§ **Work request**
Your response should consist solely of the lines from the one containing "Loss2 是正确标签和学生硬目标在 **T" through the final line of the entries, repeated exactly.

§ **Input records**
• • • • • • •

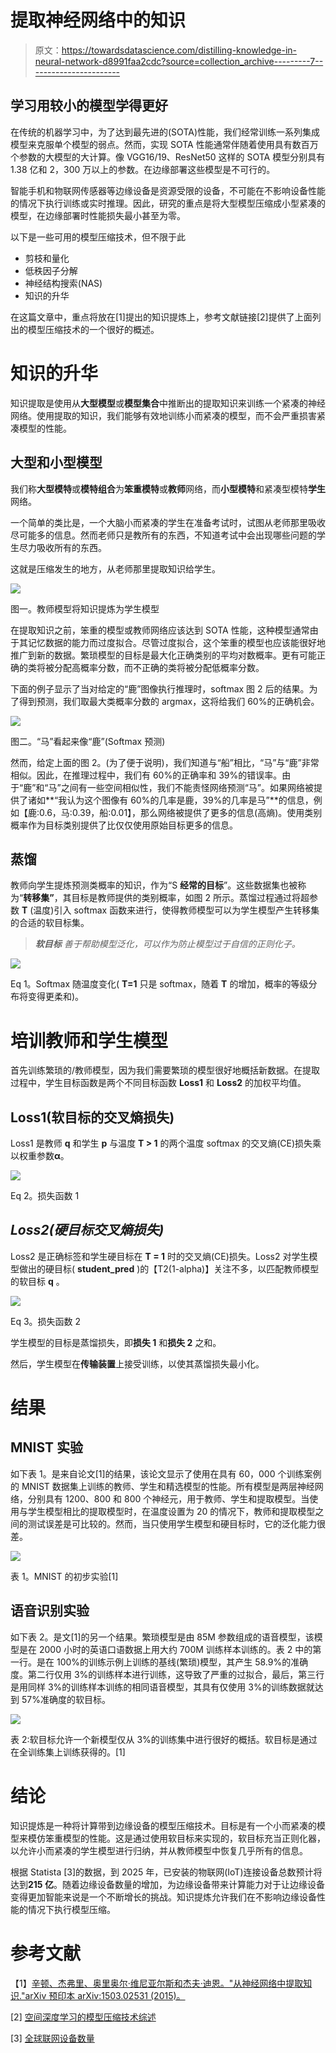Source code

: # 提取神经网络中的知识

> 原文：<https://towardsdatascience.com/distilling-knowledge-in-neural-network-d8991faa2cdc?source=collection_archive---------7----------------------->

## 学习用较小的模型学得更好

在传统的机器学习中，为了达到最先进的(SOTA)性能，我们经常训练一系列集成模型来克服单个模型的弱点。然而，实现 SOTA 性能通常伴随着使用具有数百万个参数的大模型的大计算。像 VGG16/19、ResNet50 这样的 SOTA 模型分别具有 1.38 亿和 2，300 万以上的参数。在边缘部署这些模型是不可行的。

智能手机和物联网传感器等边缘设备是资源受限的设备，不可能在不影响设备性能的情况下执行训练或实时推理。因此，研究的重点是将大型模型压缩成小型紧凑的模型，在边缘部署时性能损失最小甚至为零。

以下是一些可用的模型压缩技术，但不限于此

*   剪枝和量化
*   低秩因子分解
*   神经结构搜索(NAS)
*   知识的升华

在这篇文章中，重点将放在[1]提出的知识提炼上，参考文献链接[2]提供了上面列出的模型压缩技术的一个很好的概述。

# 知识的升华

知识提取是使用从**大型模型**或**模型集合**中推断出的提取知识来训练一个紧凑的神经网络。使用提取的知识，我们能够有效地训练小而紧凑的模型，而不会严重损害紧凑模型的性能。

## 大型和小型模型

我们称**大型模特**或**模特组合**为**笨重模特**或**教师**网络，而**小型模特**和紧凑型模特**学生**网络。

一个简单的类比是，一个大脑小而紧凑的学生在准备考试时，试图从老师那里吸收尽可能多的信息。然而老师只是教所有的东西，不知道考试中会出现哪些问题的学生尽力吸收所有的东西。

这就是压缩发生的地方，从老师那里提取知识给学生。

![](img/c2b9de26cff9b90db2806d56aa45ffa9.png)

图一。教师模型将知识提炼为学生模型

在提取知识之前，笨重的模型或教师网络应该达到 SOTA 性能，这种模型通常由于其记忆数据的能力而过度拟合。尽管过度拟合，这个笨重的模型也应该能很好地推广到新的数据。繁琐模型的目标是最大化正确类别的平均对数概率。更有可能正确的类将被分配高概率分数，而不正确的类将被分配低概率分数。

下面的例子显示了当对给定的“鹿”图像执行推理时，softmax 图 2 后的结果。为了得到预测，我们取最大类概率分数的 argmax，这将给我们 60%的正确机会。

![](img/cbbd28529a33e89b46412a3d5359d145.png)

图二。“马”看起来像“鹿”(Softmax 预测)

然而，给定上面的图 2。(为了便于说明)，我们知道与“船”相比，“马”与“鹿”非常相似。因此，在推理过程中，我们有 60%的正确率和 39%的错误率。由于“鹿”和“马”之间有一些空间相似性，我们不能责怪网络预测“马”。如果网络被提供了诸如**“我认为这个图像有 60%的几率是鹿，39%的几率是马”**的信息，例如【鹿:0.6，马:0.39，船:0.01】，那么网络被提供了更多的信息(高熵)。使用类别概率作为目标类别提供了比仅仅使用原始目标更多的信息。

## 蒸馏

教师向学生提炼预测类概率的知识，作为“S **经常的目标**”。这些数据集也被称为“**转移集”**，其目标是教师提供的类别概率，如图 2 所示。蒸馏过程通过将超参数 **T** (温度)引入 softmax 函数来进行，使得教师模型可以为学生模型产生转移集的合适的软目标集。

> ***软目标*** *善于帮助模型泛化，可以作为防止模型过于自信的正则化子。*

![](img/c862f69df9a4300a5367a863b87f3416.png)

Eq 1。Softmax 随温度变化( **T=1** 只是 softmax，随着 **T** 的增加，概率的等级分布将变得更柔和)。

# 培训教师和学生模型

首先训练繁琐的/教师模型，因为我们需要繁琐的模型很好地概括新数据。在提取过程中，学生目标函数是两个不同目标函数 **Loss1** 和 **Loss2** 的加权平均值。

## **Loss1(软目标的交叉熵损失)**

Loss1 是教师 **q** 和学生 **p** 与温度 **T > 1** 的两个温度 softmax 的交叉熵(CE)损失乘以权重参数**α**。

![](img/eb4345070745548edc292605584d9c28.png)

Eq 2。损失函数 1

## ***Loss2(硬目标交叉熵损失)***

Loss2 是正确标签和学生硬目标在 **T = 1** 时的交叉熵(CE)损失。Loss2 对学生模型做出的硬目标( **student_pred** )的【T2(1-alpha)】关注不多，以匹配教师模型的软目标 **q** 。

![](img/bc48f8ef2a66aaf3098d92e7a70e6d0e.png)

Eq 3。损失函数 2

学生模型的目标是蒸馏损失，即**损失 1** 和**损失 2** 之和。

然后，学生模型在**传输装置**上接受训练，以使其蒸馏损失最小化。

# 结果

## MNIST 实验

如下表 1。是来自论文[1]的结果，该论文显示了使用在具有 60，000 个训练案例的 MNIST 数据集上训练的教师、学生和精选模型的性能。所有模型是两层神经网络，分别具有 1200、800 和 800 个神经元，用于教师、学生和提取模型。当使用与学生模型相比的提取模型时，在温度设置为 20 的情况下，教师和提取模型之间的测试误差是可比较的。然而，当只使用学生模型和硬目标时，它的泛化能力很差。

![](img/891d0863db71b0e01f21de004b7d26c1.png)

表 1。MNIST 的初步实验[1]

## 语音识别实验

如下表 2。是文[1]的另一个结果。繁琐模型是由 85M 参数组成的语音模型，该模型是在 2000 小时的英语口语数据上用大约 700M 训练样本训练的。表 2 中的第一行。是在 100%的训练示例上训练的基线(繁琐)模型，其产生 58.9%的准确度。第二行仅用 3%的训练样本进行训练，这导致了严重的过拟合，最后，第三行是用同样 3%的训练样本训练的相同语音模型，其具有仅使用 3%的训练数据就达到 57%准确度的软目标。

![](img/bdb87680380ad3ffc31f3645269bee2e.png)

表 2:软目标允许一个新模型仅从 3%的训练集中进行很好的概括。软目标是通过在全训练集上训练获得的。[1]

# **结论**

知识提炼是一种将计算带到边缘设备的模型压缩技术。目标是有一个小而紧凑的模型来模仿笨重模型的性能。这是通过使用软目标来实现的，软目标充当正则化器，以允许小而紧凑的学生模型进行归纳，并从教师模型中恢复几乎所有的信息。

根据 Statista [3]的数据，到 2025 年，已安装的物联网(IoT)连接设备总数预计将达到**215 亿**。随着边缘设备数量的增加，为边缘设备带来计算能力对于让边缘设备变得更加智能来说是一个不断增长的挑战。知识提炼允许我们在不影响边缘设备性能的情况下执行模型压缩。

# **参考文献**

【1】[辛顿、杰弗里、奥里奥尔·维尼亚尔斯和杰夫·迪恩。"从神经网络中提取知识."arXiv 预印本 arXiv:1503.02531 (2015)。](https://arxiv.org/pdf/1503.02531.pdf)

[2] [空间深度学习的模型压缩技术综述](https://medium.com/gsi-technology/an-overview-of-model-compression-techniques-for-deep-learning-in-space-3fd8d4ce84e5)

[3] [全球联网设备数量](https://www.statista.com/statistics/1101442/iot-number-of-connected-devices-worldwide/)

• • • • • • •

§ **Completed exercise**
Loss2 是正确标签和学生硬目标在 **T = 1** 时的交叉熵(CE)损失。Loss2 对学生模型做出的硬目标( **student_pred** )的【T2(1-alpha)】关注不多，以匹配教师模型的软目标 **q** 。

![](img/bc48f8ef2a66aaf3098d92e7a70e6d0e.png)

Eq 3。损失函数 2

学生模型的目标是蒸馏损失，即**损失 1** 和**损失 2** 之和。

然后，学生模型在**传输装置**上接受训练，以使其蒸馏损失最小化。

# 结果

## MNIST 实验

如下表 1。是来自论文[1]的结果，该论文显示了使用在具有 60，000 个训练案例的 MNIST 数据集上训练的教师、学生和精选模型的性能。所有模型是两层神经网络，分别具有 1200、800 和 800 个神经元，用于教师、学生和提取模型。当使用与学生模型相比的提取模型时，在温度设置为 20 的情况下，教师和提取模型之间的测试误差是可比较的。然而，当只使用学生模型和硬目标时，它的泛化能力很差。

![](img/891d0863db71b0e01f21de004b7d26c1.png)

表 1。MNIST 的初步实验[1]

## 语音识别实验

如下表 2。是文[1]的另一个结果。繁琐模型是由 85M 参数组成的语音模型，该模型是在 2000 小时的英语口语数据上用大约 700M 训练样本训练的。表 2 中的第一行。是在 100%的训练示例上训练的基线(繁琐)模型，其产生 58.9%的准确度。第二行仅用 3%的训练样本进行训练，这导致了严重的过拟合，最后，第三行是用同样 3%的训练样本训练的相同语音模型，其具有仅使用 3%的训练数据就达到 57%准确度的软目标。

![](img/bdb87680380ad3ffc31f3645269bee2e.png)

表 2:软目标允许一个新模型仅从 3%的训练集中进行很好的概括。软目标是通过在全训练集上训练获得的。[1]

# **结论**

知识提炼是一种将计算带到边缘设备的模型压缩技术。目标是有一个小而紧凑的模型来模仿笨重模型的性能。这是通过使用软目标来实现的，软目标充当正则化器，以允许小而紧凑的学生模型进行归纳，并从教师模型中恢复几乎所有的信息。

根据 Statista [3]的数据，到 2025 年，已安装的物联网(IoT)连接设备总数预计将达到**215 亿**。随着边缘设备数量的增加，为边缘设备带来计算能力对于让边缘设备变得更加智能来说是一个不断增长的挑战。知识提炼允许我们在不影响边缘设备性能的情况下执行模型压缩。

# **参考文献**

【1】[辛顿、杰弗里、奥里奥尔·维尼亚尔斯和杰夫·迪恩。"从神经网络中提取知识."arXiv 预印本 arXiv:1503.02531 (2015)。](https://arxiv.org/pdf/1503.02531.pdf)

[2] [空间深度学习的模型压缩技术综述](https://medium.com/gsi-technology/an-overview-of-model-compression-techniques-for-deep-learning-in-space-3fd8d4ce84e5)

[3] [全球联网设备数量](https://www.statista.com/statistics/1101442/iot-number-of-connected-devices-worldwide/)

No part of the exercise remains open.